I think we’re onto something here. According to J, this natural high is much stronger with people she would consider herself romantically attracted to, doesn’t require touch but is amplified by it, doesn’t require symbolic gestures like flowers but is enhanced by them, and is not necessarily connected to sexuality, conversation, or “good company” (though it can and often should be combined with those things).
So here’s a preliminary definition, that I’d love to get some comments on:
“Aromantics are people who do not experience the feeling of romance. Romance is a natural high that occurs in the presence of certain people, without obvious connection to sexuality, ‘good company’, or emotional intimacy.”
I’m definitely not married to this definition yet. J might be very idiosyncratic, or this might be a common phenomenon that nonetheless isn’t what people mean by (a)romance. But it seems promising, and I’d love to hear if this matches people’s experience. What do you guys think?
(Brief addendum: J and I further speculated on whether this was just a specific manifestation of the obvious fact that she’s more emotional in general than I. Is there anyone who considers themselves emotional but aromantic, or unemotional but romantic?)
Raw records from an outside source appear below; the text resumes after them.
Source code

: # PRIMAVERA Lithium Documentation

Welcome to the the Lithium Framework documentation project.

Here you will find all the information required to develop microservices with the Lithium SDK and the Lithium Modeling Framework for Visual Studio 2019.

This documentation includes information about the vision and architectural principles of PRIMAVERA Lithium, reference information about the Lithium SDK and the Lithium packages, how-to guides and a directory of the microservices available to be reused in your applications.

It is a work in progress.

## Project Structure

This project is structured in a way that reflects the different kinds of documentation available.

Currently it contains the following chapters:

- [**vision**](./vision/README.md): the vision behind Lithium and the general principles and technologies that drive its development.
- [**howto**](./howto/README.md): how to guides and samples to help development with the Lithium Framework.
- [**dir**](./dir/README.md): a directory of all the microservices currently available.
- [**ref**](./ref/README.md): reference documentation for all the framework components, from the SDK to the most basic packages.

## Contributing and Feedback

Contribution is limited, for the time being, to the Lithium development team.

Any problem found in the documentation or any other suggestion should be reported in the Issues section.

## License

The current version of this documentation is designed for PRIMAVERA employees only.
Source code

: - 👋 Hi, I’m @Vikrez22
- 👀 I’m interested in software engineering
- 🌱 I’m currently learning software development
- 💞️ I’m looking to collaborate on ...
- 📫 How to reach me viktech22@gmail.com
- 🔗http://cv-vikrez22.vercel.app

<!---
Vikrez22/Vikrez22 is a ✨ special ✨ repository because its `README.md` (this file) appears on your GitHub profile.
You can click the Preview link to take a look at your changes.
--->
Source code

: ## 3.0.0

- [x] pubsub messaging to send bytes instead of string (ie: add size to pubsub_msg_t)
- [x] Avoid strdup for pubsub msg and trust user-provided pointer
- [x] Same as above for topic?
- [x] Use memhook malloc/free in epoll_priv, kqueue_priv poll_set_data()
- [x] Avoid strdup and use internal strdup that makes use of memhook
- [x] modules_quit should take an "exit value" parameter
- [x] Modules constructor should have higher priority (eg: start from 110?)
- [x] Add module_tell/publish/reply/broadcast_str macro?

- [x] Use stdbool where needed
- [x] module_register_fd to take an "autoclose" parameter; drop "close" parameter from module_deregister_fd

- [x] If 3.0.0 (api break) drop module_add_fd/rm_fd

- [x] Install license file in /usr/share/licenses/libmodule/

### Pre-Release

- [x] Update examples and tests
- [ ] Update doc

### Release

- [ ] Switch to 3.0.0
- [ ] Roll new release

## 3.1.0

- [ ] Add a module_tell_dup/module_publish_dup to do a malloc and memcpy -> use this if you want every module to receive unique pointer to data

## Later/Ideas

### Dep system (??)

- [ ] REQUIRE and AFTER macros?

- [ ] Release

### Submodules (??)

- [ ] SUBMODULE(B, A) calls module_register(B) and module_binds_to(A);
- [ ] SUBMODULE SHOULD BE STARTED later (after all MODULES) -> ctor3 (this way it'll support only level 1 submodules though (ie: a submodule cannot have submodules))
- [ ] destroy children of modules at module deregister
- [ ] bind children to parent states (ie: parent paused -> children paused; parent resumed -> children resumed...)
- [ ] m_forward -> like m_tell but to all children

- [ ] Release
EDIT: I just ran across an interesting comment by someone calling themselves wizardsapprentice, over at Writing From Factor X. The whole comment (and parent post, for that matter) is interesting, but the most relevant bit is this:
I’ve often wondered about what makes a romantic relationship different from any other as well. But recently, for the first time, I have an answer for myself, although it’s not something that I can define and communicate, because it’s just that I experienced it for myself. What is the difference between love and in love? I still don’t know, but now I feel that I can tell that there is one and I can identify the shift within myself. I know the exact night it happened, but I don’t know exactly what changed. Before that she was a friend I thought was cool, after that thinking of her made mood skyrocket up, my stomach fluttery and my thoughts speed up. I had always thought people were making that stuff up, but it seriously had physical effects. Nothing is likely to come of it because she already is in love with someone else, but the experience has been enlightening.
If I’m not misreading wizardsapprentice, this could easily be the same feeling J was talking about. Possible support for our theory?